The Regulation Question: Government Enters the Race

The speed and the scale of the AI race have attracted significant governmental attention, and the regulatory landscape for AI has been changing rapidly in ways that will shape the competitive dynamics of the industry.

EU AI Act passed
Date:
2024
Location:
European Union
Significance:
The most comprehensive regulatory framework for AI yet enacted — classifies AI systems by risk level from “unacceptable risk” (prohibited) to “high risk” (requires conformity assessments) to lower-risk systems
Outcome:
Most capable general-purpose AI systems — frontier models developed by OpenAI, Google, Anthropic, and competitors — are subject to specific obligations under the AI Act
Biden executive order on AI
Date:
October 2023
Location:
White House, United States
Significance:
Required frontier AI developers to share safety test results with the government, established standards for AI security and safety, directed federal agencies to develop AI governance practices
Outcome:
Ambitious in scope but limited in enforceability — an executive action rather than legislation
Bletchley AI Safety Summit
Date:
November 2023
Location:
Bletchley Park, UK
Significance:
First international AI Safety Summit — venue chosen deliberately for its association with the wartime codebreaking that has been incorporated into AI’s origin story
Outcome:
Produced the Bletchley Declaration, signed by twenty-eight countries, acknowledging the potential risks of frontier AI systems and committing the signatories to cooperation on AI safety

What Is Actually Being Built: The Gap Between Hype and Reality

The AI race has been accompanied by an extraordinary amount of hype — predictions about imminent AGI, claims about AI capabilities that exceed what the systems can actually do, and a general atmosphere of excitement that can obscure the genuine uncertainties and the genuine limitations of current systems.

Example

What current systems can do

Large language models can generate fluent, contextually appropriate text on essentially any topic. They can write code, explain concepts, summarise documents, translate languages, answer questions, and engage in extended conversations. They can perform well on many standardised tests and benchmarks. They can, in some domains and for some tasks, produce outputs that are comparable to those of skilled human practitioners.

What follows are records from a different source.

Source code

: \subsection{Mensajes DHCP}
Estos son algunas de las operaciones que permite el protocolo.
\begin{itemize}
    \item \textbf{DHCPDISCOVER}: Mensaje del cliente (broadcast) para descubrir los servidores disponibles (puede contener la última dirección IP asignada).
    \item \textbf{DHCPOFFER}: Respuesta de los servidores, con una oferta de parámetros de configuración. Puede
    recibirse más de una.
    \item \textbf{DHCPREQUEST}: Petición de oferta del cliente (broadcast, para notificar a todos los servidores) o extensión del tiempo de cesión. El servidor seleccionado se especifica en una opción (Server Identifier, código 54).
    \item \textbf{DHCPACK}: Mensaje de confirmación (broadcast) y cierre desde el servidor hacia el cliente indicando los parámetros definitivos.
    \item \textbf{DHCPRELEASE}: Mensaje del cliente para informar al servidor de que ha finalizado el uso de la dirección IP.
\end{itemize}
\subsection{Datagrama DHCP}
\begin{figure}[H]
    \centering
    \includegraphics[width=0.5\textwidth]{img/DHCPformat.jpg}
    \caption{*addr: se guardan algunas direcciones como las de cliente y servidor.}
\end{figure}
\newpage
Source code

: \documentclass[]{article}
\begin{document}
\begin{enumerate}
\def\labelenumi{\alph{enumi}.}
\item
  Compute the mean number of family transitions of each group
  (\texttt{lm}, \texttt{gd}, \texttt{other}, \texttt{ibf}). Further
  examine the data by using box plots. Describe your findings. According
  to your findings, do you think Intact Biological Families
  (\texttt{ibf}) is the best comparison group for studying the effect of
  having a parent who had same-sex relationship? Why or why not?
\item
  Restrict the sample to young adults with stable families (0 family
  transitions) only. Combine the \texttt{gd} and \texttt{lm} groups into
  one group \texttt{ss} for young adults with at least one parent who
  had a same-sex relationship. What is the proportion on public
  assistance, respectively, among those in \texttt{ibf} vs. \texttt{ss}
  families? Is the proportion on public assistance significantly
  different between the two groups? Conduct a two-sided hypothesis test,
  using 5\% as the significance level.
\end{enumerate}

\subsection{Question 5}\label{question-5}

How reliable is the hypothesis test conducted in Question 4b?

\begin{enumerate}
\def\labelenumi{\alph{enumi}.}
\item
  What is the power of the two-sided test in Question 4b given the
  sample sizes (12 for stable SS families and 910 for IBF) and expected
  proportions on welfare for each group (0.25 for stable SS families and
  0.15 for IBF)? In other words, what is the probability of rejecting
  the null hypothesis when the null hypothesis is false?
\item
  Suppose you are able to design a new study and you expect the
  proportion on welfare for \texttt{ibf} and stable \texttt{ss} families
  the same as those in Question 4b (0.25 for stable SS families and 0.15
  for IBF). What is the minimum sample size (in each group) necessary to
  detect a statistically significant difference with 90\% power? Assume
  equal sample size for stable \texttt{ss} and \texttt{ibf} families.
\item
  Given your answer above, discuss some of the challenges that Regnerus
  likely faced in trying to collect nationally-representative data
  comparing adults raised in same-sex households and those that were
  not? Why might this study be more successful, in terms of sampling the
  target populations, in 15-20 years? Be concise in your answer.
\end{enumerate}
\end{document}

What current systems cannot do reliably

Current large language models cannot reliably reason about multi-step problems that require careful tracking of intermediate states. They cannot reliably distinguish what they know from what they do not know — they are prone to hallucination, producing confident-sounding outputs that are factually incorrect. They cannot reliably generalise from training distribution to novel situations. They cannot reliably take sequences of actions in the world to achieve complex goals.

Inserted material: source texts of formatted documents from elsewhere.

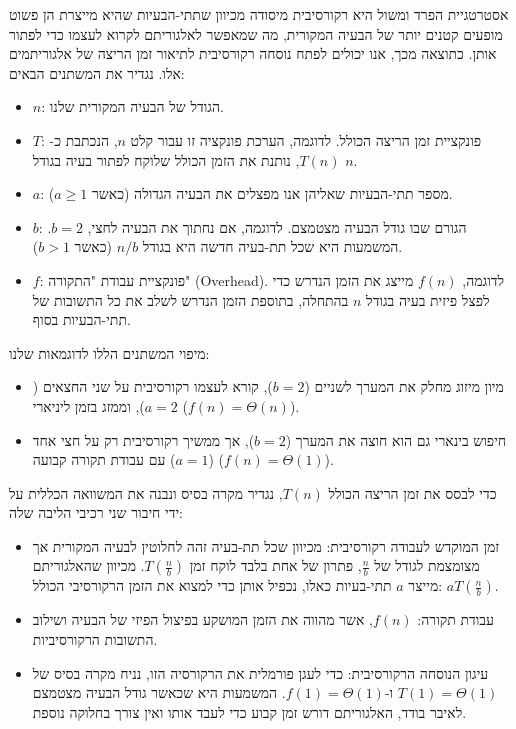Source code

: \documentclass[11pt, a4paper]{article}
\begin{document}
אסטרטגיית הפרד ומשול היא רקורסיבית מיסודה מכיוון שתתי-הבעיות שהיא מייצרת הן פשוט מופעים קטנים יותר של הבעיה המקורית, מה שמאפשר לאלגוריתם לקרוא לעצמו כדי לפתור אותן. כתוצאה מכך, אנו יכולים לפתח נוסחה רקורסיבית לתיאור זמן הריצה של אלגוריתמים אלו. נגדיר את המשתנים הבאים:
\begin{itemize}
    \item $n$: הגודל של הבעיה המקורית שלנו.
    \item $T$: פונקציית זמן הריצה הכולל. לדוגמה, הערכת פונקציה זו עבור קלט $n$, הנכתבת כ-$T(n)$, נותנת את הזמן הכולל שלוקח לפתור בעיה בגודל $n$.
    \item $a$: מספר תתי-הבעיות שאליהן אנו מפצלים את הבעיה הגדולה (כאשר $a \ge 1$).
    \item $b$: הגורם שבו גודל הבעיה מצטמצם. לדוגמה, אם נחתוך את הבעיה לחצי, $b = 2$. המשמעות היא שכל תת-בעיה חדשה היא בגודל $n/b$ (כאשר $b > 1$).
    \item $f$: פונקציית עבודת "התקורה" (\textenglish{Overhead}). לדוגמה, $f(n)$ מייצג את הזמן הנדרש כדי לפצל פיזית בעיה בגודל $n$ בהתחלה, בתוספת הזמן הנדרש לשלב את כל התשובות של תתי-הבעיות בסוף.
\end{itemize}

מיפוי המשתנים הללו לדוגמאות שלנו:
\begin{itemize}
    \item מיון מיזוג מחלק את המערך לשניים ($b=2$), קורא לעצמו רקורסיבית על שני החצאים ($a=2$), וממזג בזמן ליניארי ($f(n) = \Theta(n)$).

    \item חיפוש בינארי גם הוא חוצה את המערך ($b=2$), אך ממשיך רקורסיבית רק על חצי אחד ($a=1$) עם עבודת תקורה קבועה ($f(n) = \Theta(1)$).
\end{itemize}


כדי לבסס את זמן הריצה הכולל $T(n)$, נגדיר מקרה בסיס ונבנה את המשוואה הכללית על ידי חיבור שני רכיבי הליבה שלה:

\begin{itemize}
    \item זמן המוקדש לעבודה רקורסיבית: מכיוון שכל תת-בעיה זהה לחלוטין לבעיה המקורית אך מצומצמת לגודל של $\frac{n}{b}$, פתרון של אחת בלבד לוקח זמן $T\left(\frac{n}{b}\right)$. מכיוון שהאלגוריתם מייצר $a$ תתי-בעיות כאלו, נכפיל אותן כדי למצוא את הזמן הרקורסיבי הכולל: $aT\left(\frac{n}{b}\right)$.

    \item עבודת תקורה: $f(n)$, אשר מהווה את הזמן המושקע בפיצול הפיזי של הבעיה ושילוב התשובות הרקורסיביות.

    \item עיגון הנוסחה הרקורסיבית: כדי לעגן פורמלית את הרקורסיה הזו, נניח מקרה בסיס של $T(1) = \Theta(1)$ ו-$f(1) = \Theta(1)$. המשמעות היא שכאשר גודל הבעיה מצטמצם לאיבר בודד, האלגוריתם דורש זמן קבוע כדי לעבד אותו ואין צורך בחלוקה נוספת.
\end{itemize}
\end{document}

What the near-term trajectory is likely to produce

The scaling laws suggest that continued investment in larger models trained on more data will produce further capability improvements, though the specific nature of those improvements is hard to predict in advance. The research directions being actively pursued — better reasoning, improved factual reliability, more robust generalisation, more capable agentic behaviour — are likely to produce meaningful progress.

What remains genuinely speculative

Whether current AI architectures can produce the kind of general intelligence that would qualify as AGI by any reasonable definition is genuinely contested. The specific capabilities that would distinguish AGI from very capable but domain-limited AI — genuine causal reasoning, robust common-sense understanding, flexible generalisation to truly novel situations, genuine understanding rather than sophisticated pattern matching — are not clearly present in current systems and it is not clear whether they will emerge from scaling current approaches or will require architectural innovations.


The Talent That Left and Where It Went

One of the most interesting and most revealing dynamics of the AI race is the pattern of talent movement — the specific people who left major AI organisations and what they built when they left.

Info

Ilya Sutskever, co-founder of OpenAI and its Chief Scientist from the beginning until 2024, left OpenAI in May 2024 to found Safe Superintelligence Inc. (SSI) — an organisation whose name itself is a mission statement, and whose specific goal was to develop the safety properties required for superintelligent AI before that AI was built.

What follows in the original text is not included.